Baker's Delight

Do you remember the year of depression? Because I do. A terrible year that. 2015. I don't know, why exactly I realize this just now. Now, that another year has also almost followed 2015 into the bygone and the forgotten. Yet, I cannot cease myself from writing about it. 

The weekdays used to be delusional. You understand the kind of delusion, when you cannot recall how did things get so worse. You cannot recall the steps, the small pouches of misery coming in before the surfeit of it choked your throat. And you ask yourself, rhetorically though. Only one mere word. Why.

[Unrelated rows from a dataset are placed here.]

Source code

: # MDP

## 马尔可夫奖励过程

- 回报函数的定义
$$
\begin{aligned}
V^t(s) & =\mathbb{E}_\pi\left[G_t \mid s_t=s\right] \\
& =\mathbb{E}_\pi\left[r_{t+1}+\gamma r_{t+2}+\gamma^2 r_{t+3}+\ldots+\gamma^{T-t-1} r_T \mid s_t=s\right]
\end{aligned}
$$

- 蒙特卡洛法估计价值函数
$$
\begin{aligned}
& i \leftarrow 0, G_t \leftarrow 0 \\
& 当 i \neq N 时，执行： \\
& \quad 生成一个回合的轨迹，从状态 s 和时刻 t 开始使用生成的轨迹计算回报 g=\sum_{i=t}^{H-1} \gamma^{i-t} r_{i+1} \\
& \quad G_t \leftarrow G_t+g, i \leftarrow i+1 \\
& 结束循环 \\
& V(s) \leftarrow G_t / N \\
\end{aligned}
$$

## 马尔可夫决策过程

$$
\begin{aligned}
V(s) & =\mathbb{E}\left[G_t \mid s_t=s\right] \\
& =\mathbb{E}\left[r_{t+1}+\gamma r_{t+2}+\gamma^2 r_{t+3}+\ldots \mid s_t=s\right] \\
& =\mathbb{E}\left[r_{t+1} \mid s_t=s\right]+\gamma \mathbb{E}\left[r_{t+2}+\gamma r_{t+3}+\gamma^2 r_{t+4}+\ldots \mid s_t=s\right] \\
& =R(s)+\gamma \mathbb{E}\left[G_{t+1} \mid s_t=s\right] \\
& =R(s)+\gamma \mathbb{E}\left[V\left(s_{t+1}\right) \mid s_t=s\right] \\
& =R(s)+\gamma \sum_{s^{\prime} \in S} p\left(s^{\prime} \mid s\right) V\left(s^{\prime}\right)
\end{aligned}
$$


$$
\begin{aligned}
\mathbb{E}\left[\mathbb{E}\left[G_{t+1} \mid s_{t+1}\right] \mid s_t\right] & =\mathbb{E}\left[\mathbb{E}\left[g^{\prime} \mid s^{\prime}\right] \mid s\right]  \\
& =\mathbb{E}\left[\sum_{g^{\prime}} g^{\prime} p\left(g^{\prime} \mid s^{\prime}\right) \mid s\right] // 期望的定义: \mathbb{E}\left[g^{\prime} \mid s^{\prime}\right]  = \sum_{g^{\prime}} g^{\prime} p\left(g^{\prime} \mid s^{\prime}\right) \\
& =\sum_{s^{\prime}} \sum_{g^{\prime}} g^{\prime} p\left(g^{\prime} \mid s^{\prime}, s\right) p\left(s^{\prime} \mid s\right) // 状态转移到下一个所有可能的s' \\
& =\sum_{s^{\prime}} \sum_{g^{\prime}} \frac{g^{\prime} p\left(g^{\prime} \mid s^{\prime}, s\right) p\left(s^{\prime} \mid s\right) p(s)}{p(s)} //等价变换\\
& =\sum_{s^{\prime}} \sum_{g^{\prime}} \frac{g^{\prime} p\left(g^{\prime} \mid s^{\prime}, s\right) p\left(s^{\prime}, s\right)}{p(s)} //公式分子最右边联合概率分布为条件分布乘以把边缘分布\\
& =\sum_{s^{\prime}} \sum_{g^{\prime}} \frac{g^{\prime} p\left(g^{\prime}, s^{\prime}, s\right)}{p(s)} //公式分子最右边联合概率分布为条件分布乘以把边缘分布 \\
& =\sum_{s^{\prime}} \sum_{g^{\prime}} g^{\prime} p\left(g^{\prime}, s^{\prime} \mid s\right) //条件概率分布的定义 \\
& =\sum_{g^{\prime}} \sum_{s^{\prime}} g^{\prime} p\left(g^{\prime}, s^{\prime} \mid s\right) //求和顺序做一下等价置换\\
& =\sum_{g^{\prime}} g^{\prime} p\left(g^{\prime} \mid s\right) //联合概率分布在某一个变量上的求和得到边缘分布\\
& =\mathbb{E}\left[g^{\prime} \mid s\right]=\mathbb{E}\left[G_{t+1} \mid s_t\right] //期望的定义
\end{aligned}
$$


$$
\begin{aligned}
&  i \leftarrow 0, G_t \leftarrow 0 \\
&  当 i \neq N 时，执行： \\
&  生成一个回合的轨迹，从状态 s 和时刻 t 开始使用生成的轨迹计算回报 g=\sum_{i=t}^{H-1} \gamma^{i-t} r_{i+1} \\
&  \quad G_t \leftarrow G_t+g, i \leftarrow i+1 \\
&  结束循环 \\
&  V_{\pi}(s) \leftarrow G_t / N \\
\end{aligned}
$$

That kind of delusion. That could nudge mental heath enthusiasts off their comfy couches. It was concerning. But what was more demanding of empathy was Sundays.

I recall, it started with a rant of not-feeling-well to I-feel-like-cake. I poured an instant cake mix into the pressure cooker as directed on the cover. And, voila. An amorphous antidote for depression. I knifed it out, spooned it out, in crumbs and that was the first of numerous.

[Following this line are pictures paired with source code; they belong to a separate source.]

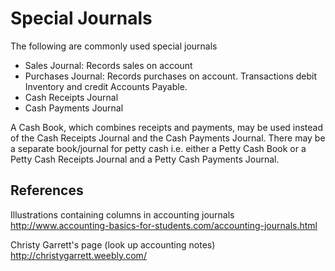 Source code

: # Special Journals

The following are commonly used special journals

* Sales Journal: Records sales on account
* Purchases Journal: Records purchases on account. Transactions debit Inventory and credit Accounts Payable.
* Cash Receipts Journal
* Cash Payments Journal

A Cash Book, which combines receipts and payments, may be used instead of the Cash Receipts Journal and the Cash Payments Journal. There may be a separate book/journal for petty cash i.e. either a Petty Cash Book or a Petty Cash Receipts Journal and a Petty Cash Payments Journal.

## References

Illustrations containing columns in accounting journals  
http://www.accounting-basics-for-students.com/accounting-journals.html

Christy Garrett's page (look up accounting notes)  
http://christygarrett.weebly.com/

I took to the heavily underused microwave then. And blatantly decided to mix my own batter for the better. Better batter. And boy, did I bake some mediocre unpalatable stuff. I am told baking is so simple and often asked, how can I be bad at baking. But I just was. Probably it as my mood. My mental heath, as enthusiasts would say. 

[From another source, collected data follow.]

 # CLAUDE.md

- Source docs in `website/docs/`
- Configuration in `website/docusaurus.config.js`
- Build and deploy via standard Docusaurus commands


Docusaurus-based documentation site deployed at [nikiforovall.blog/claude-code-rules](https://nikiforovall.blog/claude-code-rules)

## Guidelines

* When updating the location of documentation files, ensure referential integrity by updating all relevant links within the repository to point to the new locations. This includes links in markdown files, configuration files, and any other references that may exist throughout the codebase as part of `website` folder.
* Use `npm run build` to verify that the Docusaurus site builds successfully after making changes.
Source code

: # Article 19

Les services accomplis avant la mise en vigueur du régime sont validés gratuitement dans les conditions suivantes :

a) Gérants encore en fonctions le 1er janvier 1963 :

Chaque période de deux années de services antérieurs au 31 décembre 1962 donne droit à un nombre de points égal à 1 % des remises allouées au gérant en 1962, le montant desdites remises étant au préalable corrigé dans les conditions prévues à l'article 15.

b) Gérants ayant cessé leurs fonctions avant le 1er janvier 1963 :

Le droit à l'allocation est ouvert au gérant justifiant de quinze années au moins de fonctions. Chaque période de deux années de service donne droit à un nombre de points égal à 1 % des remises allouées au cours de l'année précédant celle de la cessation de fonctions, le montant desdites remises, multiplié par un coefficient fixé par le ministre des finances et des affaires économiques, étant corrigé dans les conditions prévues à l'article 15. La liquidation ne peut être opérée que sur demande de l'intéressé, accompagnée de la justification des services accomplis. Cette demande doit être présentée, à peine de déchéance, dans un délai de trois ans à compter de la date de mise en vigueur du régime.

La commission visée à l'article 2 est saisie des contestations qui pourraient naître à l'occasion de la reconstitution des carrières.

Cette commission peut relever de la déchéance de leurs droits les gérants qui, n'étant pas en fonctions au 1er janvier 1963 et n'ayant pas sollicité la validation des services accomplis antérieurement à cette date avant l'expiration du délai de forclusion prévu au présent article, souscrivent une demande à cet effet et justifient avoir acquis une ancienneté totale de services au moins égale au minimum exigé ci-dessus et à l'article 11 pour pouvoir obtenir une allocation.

I was battling my own wars. Arguing, screaming. And almost simultaneously baking. I whisked flour, eggs, milk, sugar. Sometimes bananas. The baking soda was either too scant or too much, it always failed me. I was in tears. Chocolate powder or vanilla essence, nothing sufficed to fill the holes in my soul. The knife I stabbed into the cake to check if it was done, I weighed against it the option of stabbing it into myself. I couldn't handle anymore questions. I had no answers. 

It was such a ruthless time. And I was so callously lost. 

I Google-d newer recipes to keep my mind engaged. I once baked an apple pie with a bunch of overripe apples. I distinctly remember baking my personal favorite, the caramel custard. Cup cakes were done too, Jars and jars of Nutella, and Hershey's chocolate sauce. Powdered sugar as icing with cherry toppings. 

But nothing helped me as much as I would have wanted to be helped back then. I would cut myself two generous slices on a plate and go to bed, every Sunday afternoon. The rest of the cake would lay on the dining table next to the microwave, untouched. Sometimes, I ate the rest of it, on week nights. It didn't matter. 

And then suddenly, things changed. Both for the better and the worse. It's hard to imagine it bothways, but it's true. And I stopped baking altogether. Probably because I don't own a microwave anymore. Amen to that. 

1 comment:

PS said...

Ah! The year of depression.

Flawlessly written.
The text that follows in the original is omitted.